An official picket line at the council’s Friarton Depot will mark the start of the industrial action at 7am on Thursday.
Union UNISON has warned the disruption is “just the start”, as school workers in the local authority area are also being balloted.
Workers in favour of strike action
UNISON members in Waste and Recycling in Perth & Kinross have voted in favour of the action after rejecting a 5% pay increase.
Unison waste and recycling workers in Stirling and Perth and Kinross voted to take industrial action in a ballot that closed last month.
They will be going out for four days from 10-13 August.
School staff are currently also being asked to vote in the dispute.

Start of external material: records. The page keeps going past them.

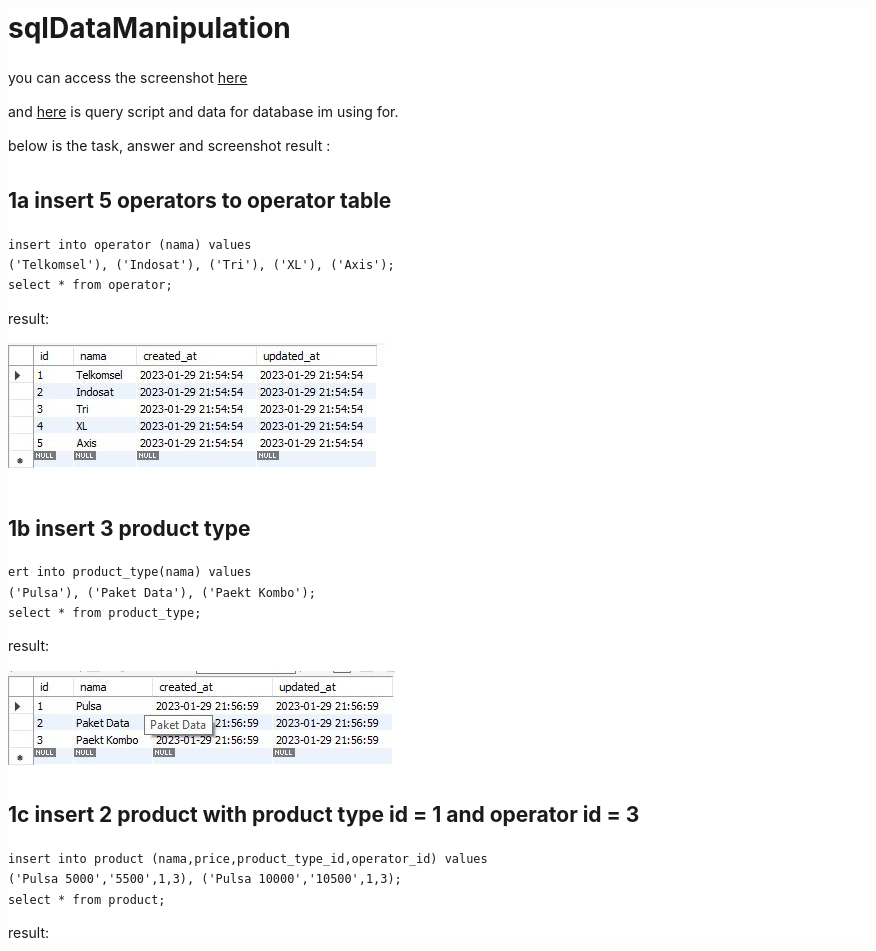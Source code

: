# sqlDataManipulation

you can access the screenshot [here](https://github.com/jaekusuma/sqlDataManipulation/tree/main/screenshot)

and [here](https://github.com/jaekusuma/sqlDataManipulation/tree/main/sqlQueryAndData) is query script and data for database im using for.

below is the task, answer and screenshot result :

## 1a insert 5 operators to operator table
```
insert into operator (nama) values
('Telkomsel'), ('Indosat'), ('Tri'), ('XL'), ('Axis');
select * from operator;
```
result:

![](https://github.com/jaekusuma/sqlDataManipulation/blob/main/screenshot/1a.JPG)

## 1b insert 3 product type
```
ert into product_type(nama) values
('Pulsa'), ('Paket Data'), ('Paekt Kombo');
select * from product_type;
```
result:

![](https://github.com/jaekusuma/sqlDataManipulation/blob/main/screenshot/1b.JPG)

## 1c insert 2 product with product type id = 1 and operator id = 3
```
insert into product (nama,price,product_type_id,operator_id) values 
('Pulsa 5000','5500',1,3), ('Pulsa 10000','10500',1,3);
select * from product;
```
result:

The union will decide on whether to ballot additional groups of workers in the coming months.
A spokesman for the union said that earlier this year, UNISON consulted its entire local government membership (84,000) on COSLA’s pay offer.
This was a 5% increase from April 2023, plus an additional increase that varied depending on an individual’s salary payable from January 2024. The union’s members voted overwhelmingly to reject (87%) this.

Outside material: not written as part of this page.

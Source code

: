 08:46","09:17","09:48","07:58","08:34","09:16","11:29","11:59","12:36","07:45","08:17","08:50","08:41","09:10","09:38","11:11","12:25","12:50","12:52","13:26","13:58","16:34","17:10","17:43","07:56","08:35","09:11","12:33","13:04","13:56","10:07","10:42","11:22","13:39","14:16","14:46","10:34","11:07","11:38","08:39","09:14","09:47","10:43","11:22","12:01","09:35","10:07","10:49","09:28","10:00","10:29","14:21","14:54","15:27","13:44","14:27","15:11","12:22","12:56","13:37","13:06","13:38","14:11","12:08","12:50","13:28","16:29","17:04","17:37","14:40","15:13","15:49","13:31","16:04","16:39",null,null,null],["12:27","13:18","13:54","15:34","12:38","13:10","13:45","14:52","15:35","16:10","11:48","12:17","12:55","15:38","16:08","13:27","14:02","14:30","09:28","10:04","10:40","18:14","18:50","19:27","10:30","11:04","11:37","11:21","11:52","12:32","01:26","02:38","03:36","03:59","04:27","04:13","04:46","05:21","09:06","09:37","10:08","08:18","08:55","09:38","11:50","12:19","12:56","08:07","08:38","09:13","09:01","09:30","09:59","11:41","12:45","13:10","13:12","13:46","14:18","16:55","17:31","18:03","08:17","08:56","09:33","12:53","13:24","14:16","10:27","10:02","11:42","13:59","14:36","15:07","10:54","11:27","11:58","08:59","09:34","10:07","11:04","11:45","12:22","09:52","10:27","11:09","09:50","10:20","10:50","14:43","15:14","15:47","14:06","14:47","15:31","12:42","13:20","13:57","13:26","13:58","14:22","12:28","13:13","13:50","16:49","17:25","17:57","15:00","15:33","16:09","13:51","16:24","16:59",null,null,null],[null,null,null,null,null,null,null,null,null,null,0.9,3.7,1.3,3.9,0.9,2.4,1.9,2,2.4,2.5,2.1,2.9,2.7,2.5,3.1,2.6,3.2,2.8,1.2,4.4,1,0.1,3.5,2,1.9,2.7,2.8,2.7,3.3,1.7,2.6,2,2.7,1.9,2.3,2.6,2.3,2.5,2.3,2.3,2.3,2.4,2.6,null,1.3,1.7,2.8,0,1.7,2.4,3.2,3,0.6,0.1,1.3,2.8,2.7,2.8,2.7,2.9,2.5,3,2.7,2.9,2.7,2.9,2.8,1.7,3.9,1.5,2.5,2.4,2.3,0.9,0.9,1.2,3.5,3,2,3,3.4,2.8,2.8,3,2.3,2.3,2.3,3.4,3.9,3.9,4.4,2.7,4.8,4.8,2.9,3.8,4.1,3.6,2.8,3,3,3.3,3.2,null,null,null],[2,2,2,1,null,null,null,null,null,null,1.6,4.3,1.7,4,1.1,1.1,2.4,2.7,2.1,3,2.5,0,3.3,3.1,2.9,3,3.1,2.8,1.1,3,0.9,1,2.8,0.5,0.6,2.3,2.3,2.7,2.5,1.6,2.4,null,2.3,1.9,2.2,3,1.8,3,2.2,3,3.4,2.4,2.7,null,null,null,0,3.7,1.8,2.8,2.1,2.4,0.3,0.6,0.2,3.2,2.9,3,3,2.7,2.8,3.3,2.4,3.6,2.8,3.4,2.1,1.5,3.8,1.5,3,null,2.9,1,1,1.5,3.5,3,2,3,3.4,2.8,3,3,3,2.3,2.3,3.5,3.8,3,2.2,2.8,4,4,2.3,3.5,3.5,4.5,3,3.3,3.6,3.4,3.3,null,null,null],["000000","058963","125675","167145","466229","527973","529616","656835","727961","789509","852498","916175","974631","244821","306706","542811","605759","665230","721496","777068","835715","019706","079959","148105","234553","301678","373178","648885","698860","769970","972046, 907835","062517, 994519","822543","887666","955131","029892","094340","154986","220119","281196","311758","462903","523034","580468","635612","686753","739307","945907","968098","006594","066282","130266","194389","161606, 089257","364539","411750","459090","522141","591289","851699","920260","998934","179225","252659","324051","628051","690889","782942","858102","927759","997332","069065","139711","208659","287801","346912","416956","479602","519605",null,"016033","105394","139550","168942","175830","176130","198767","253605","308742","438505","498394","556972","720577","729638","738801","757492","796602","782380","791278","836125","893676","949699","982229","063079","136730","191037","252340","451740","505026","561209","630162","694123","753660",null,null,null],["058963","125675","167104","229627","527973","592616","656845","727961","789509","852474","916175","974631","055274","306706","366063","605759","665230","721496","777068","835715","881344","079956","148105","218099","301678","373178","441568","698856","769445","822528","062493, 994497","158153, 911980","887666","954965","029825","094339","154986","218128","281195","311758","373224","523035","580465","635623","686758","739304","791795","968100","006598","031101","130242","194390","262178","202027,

Nine in ten (90%) of those who rejected the offer also voted to take some form of strike action to secure an improved wage increase.
UNISON Perth & Kinross Branch Secretary, Stuart Hope said: “COSLA’s offer falls short of UNISON’s pay claim.
“It is also less than the offer made to the lowest paid local government staff south of the border and it would be a real-terms pay cut during the cost of living crisis.
Council staff ‘fed-up’
“Council staff in Perth are fed up. And the upcoming four days of action by our members in Waste and Recycling is just the start.
“Over 700 of our members in schools are also currently being balloted and should look out for their ballots, which will arrive in purple envelopes, vote and post back as soon as possible.”
UNISON Scotland head of local government, Johanna Baxter said: “Despite efforts to move negotiations along, we’re now at an impasse. COSLA has refused to improve its pay offer, which UNISON members overwhelmingly rejected.
“It also says it doesn’t have the cash to offer more but is also refusing to ask the Scottish government for additional funding”.